Something I feel quite strongly about having sat through hundreds of panels over the years, is that there is a real art to moderating. It’s completely different compared to simply ‘speaking’, and it’s often overlooked as a skill.
The role is to facilitate a conversation or debate. It means taking the lead from the get go, and directing the conversation in the right way. It also means managing people on and off stage, some of whom might enjoy the sound of their own voice more than others. To do it well you need to be listening constantly, willing to jump in and cut people off, and deftly manage audience questions (and the dreaded “this is more of a statement than a question, but”)…

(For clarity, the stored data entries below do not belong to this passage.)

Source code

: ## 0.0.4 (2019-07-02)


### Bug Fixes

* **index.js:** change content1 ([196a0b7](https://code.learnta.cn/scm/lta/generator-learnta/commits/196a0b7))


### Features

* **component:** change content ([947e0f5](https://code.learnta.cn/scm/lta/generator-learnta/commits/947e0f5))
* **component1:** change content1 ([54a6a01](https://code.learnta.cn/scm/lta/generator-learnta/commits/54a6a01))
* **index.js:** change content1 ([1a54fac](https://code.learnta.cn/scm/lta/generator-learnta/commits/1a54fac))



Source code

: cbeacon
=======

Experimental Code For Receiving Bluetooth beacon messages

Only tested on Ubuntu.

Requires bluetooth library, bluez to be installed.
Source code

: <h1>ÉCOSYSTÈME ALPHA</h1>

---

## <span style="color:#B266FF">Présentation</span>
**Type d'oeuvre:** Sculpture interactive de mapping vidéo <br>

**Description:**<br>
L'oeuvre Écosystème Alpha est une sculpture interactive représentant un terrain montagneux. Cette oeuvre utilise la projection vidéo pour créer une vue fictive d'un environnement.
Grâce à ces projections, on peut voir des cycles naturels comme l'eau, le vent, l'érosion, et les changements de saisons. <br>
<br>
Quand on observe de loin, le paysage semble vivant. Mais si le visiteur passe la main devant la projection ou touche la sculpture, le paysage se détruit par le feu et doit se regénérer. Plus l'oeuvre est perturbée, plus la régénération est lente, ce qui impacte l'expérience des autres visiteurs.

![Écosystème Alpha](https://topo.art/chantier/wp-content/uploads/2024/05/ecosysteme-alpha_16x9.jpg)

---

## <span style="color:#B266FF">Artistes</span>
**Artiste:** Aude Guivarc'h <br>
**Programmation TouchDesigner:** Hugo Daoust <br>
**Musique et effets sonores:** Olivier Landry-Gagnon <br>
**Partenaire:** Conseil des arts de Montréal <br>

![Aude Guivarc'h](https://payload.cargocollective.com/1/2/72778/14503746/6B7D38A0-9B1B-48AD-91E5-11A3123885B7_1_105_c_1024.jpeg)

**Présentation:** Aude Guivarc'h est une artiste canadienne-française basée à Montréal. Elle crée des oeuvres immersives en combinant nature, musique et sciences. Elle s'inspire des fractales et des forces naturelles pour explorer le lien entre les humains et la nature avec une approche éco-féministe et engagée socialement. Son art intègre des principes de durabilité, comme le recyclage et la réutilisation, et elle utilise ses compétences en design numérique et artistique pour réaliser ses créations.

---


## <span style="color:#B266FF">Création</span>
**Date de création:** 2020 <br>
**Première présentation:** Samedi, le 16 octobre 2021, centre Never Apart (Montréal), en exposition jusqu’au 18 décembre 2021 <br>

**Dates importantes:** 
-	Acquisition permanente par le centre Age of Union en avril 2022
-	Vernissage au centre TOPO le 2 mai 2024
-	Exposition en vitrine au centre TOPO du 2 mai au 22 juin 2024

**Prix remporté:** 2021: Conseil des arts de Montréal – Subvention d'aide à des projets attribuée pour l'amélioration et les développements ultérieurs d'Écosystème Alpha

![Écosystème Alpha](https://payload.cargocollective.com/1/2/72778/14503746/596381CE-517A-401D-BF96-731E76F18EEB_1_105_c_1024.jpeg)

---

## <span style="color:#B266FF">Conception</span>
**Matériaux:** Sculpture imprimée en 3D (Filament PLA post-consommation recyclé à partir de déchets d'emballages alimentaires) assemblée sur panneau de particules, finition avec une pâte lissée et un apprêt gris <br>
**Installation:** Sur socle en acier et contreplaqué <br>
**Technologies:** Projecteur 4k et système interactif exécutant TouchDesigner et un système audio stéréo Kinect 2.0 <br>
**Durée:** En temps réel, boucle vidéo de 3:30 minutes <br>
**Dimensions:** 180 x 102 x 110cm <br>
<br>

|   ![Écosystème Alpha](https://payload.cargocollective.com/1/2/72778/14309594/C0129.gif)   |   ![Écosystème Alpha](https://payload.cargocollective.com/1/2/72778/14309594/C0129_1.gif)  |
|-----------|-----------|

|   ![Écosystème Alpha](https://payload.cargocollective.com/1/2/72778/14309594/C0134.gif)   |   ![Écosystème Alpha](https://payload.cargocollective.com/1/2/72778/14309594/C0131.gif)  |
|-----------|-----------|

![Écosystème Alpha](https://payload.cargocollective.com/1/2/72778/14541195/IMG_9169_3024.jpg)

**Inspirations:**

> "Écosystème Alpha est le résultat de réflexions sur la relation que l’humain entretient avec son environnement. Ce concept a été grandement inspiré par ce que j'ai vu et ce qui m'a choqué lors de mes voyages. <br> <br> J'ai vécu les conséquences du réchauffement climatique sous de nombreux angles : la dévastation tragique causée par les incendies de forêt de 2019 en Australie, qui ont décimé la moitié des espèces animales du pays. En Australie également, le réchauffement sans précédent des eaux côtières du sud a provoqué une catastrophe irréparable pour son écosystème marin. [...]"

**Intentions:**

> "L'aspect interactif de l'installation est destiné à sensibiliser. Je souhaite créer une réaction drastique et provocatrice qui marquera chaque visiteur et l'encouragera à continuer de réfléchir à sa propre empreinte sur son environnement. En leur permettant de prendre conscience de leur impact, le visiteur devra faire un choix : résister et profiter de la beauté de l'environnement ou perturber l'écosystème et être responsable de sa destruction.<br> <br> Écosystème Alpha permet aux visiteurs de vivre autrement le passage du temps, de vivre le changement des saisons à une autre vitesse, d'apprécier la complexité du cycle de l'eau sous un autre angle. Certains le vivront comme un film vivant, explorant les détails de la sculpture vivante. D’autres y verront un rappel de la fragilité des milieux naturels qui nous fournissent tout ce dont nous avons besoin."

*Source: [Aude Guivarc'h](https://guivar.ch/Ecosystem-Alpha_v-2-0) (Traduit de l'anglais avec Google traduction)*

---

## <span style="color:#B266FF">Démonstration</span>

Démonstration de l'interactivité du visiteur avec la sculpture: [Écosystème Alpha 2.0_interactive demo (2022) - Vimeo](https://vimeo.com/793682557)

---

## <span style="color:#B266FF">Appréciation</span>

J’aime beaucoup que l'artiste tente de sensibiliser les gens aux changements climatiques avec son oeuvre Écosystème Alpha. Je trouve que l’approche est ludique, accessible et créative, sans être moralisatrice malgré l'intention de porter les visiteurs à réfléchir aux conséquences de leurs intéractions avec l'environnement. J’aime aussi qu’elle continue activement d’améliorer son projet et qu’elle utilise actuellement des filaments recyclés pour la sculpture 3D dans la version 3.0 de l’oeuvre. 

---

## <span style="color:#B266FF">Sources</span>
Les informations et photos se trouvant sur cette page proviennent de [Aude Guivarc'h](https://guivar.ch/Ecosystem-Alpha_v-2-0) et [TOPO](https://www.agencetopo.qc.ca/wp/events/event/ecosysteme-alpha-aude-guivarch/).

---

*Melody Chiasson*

What should you know before you moderate:
1. Moderating is not speaking.
It’s not better, or worse, but it’s not being asked to contribute to a panel conversation in the same way as the panellists. It’s important to know this before you take on the role, as it could be frustrating not to be able to contribute as much as you’d like. Your role is to enable the speakers, and manage the conversation, you may get to contribute along the way, but not to the same level. (Of course each opportunity is different and some organisers may give you more space to talk than others).
2. It can be a really valuable opportunity
You can get a huge amount out of moderating a panel. It can get you access to topics you’re interested in but not fully immersed in yet, or it can introduce you to thought leaders in a space you’re passionate about. It could give you exposure to people you wouldn’t usually meet, and the best bit is that you don’t have to worry about answering the hardest questions yourself.
3. The best moderators are organised, so be prepared to put the work in if you’re asked
Pre-event prep calls, understanding how the tech works on the day (microphone confusion is a conference classic), and knowing exactly how much time you have is all crucial to running a smooth panel. Making introductions in the “green room” beforehand can help hugely to make sure there’s no awkwardness between panellists, and basic as it sounds, knowing everyone’s names and which business they’re from is moderating 101. A well organised moderator stands out a mile compared to one who isn’t, so as long as you’re happy to do the work, you’ll be sure to get a lot out of it in return
Asked to moderate an all male panel?
There’s an increased trend in having solo women moderators on all male panels. It makes the panel feel more diverse, but doesn’t quite achieve the goal of ensuring diverse voices are heard equally in full. There are arguments on both sides here, some people refuse to accept these positions because it doesn’t fully embrace the point of diversity in panels. Some people take them, because they know they can help to push forward a voice that otherwise might not have been heard. It’s entirely up to you whether you take these opportunities, and there’s no one right way to manage your agenda. Do what feels right for you, and respect the decisions of people who choose to do it differently.